The Conservative Party MP, Greg Barker has left his wife and children to shack up with a man, apparently the local painter and decorator. The tabloids smell hypocrisy.

In the past Barker has voted against gay-friendly legislation, including four readings of the Adoption and Children Bill - a measure allowing unmarried couples, both straight and homosexual, to adopt children....

...Since the split Barker has quietly removed any mention of his wife and children from his own website. Previously he highlighted his family lifestyle in newsletters sent to constituents and his children featured in discussions on matters such as litter collection.
The charges of hypocrisy are not entirely unjustified against a senior member of a party which claims, "... the family will be at the heart of our social policy... the evidence that families provide the best environment for bringing up children is now overwhelming". However, the press would do better savaging Barker for his lamentable role as the leading standard bearer for global warming and all the rest of the anti-industry, middle-class dinner party pseudo-science that the Conservatives are peddling under the Cameron.

As for his behaviour in abandoning his wife and children, as the long-suffering Jane Clark might have said, what do you expect when you sleep with below stairs types?

2 comments:

Praguetory said...

I have a different take on the charge of hypocrisy - i.e. that it is illusory. Greg has never even had a chance to vote on anything particularly relevant to gay rights - and the last time he rebelled was in favour of supposedly gay legislation.

Henry Bolingbroke said...

I take your word for it praguetory. I have no idea of Barker's voting record and even less interest in his sex life. The point I was trying to make - and I accept it got lost somehow - was that the party (any party) lays itself and its MPs open to charges of hypocrisy, when it starts pronouncing on moral issues.

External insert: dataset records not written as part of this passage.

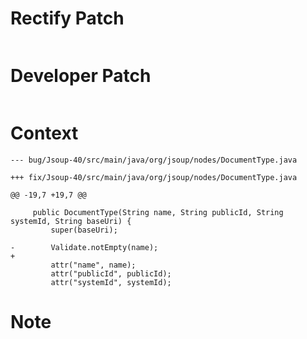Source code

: # Rectify Patch

```

```

# Developer Patch

```

```

# Context

```
--- bug/Jsoup-40/src/main/java/org/jsoup/nodes/DocumentType.java

+++ fix/Jsoup-40/src/main/java/org/jsoup/nodes/DocumentType.java

@@ -19,7 +19,7 @@

     public DocumentType(String name, String publicId, String systemId, String baseUri) {
         super(baseUri);
 
-        Validate.notEmpty(name);
+
         attr("name", name);
         attr("publicId", publicId);
         attr("systemId", systemId);
```

# Note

It is a recent development. Not so long ago, official party policy would avoid moral issues like the plague. However, now both major parties currently think the state has the right to intrude into every aspect of individuals' lives and so they have a policy for every aspect of our behaviour. If MPs fail to live up to their party's rhetoric they can expect only limited sympathy, therefore, when politically hostile tabloids go after them.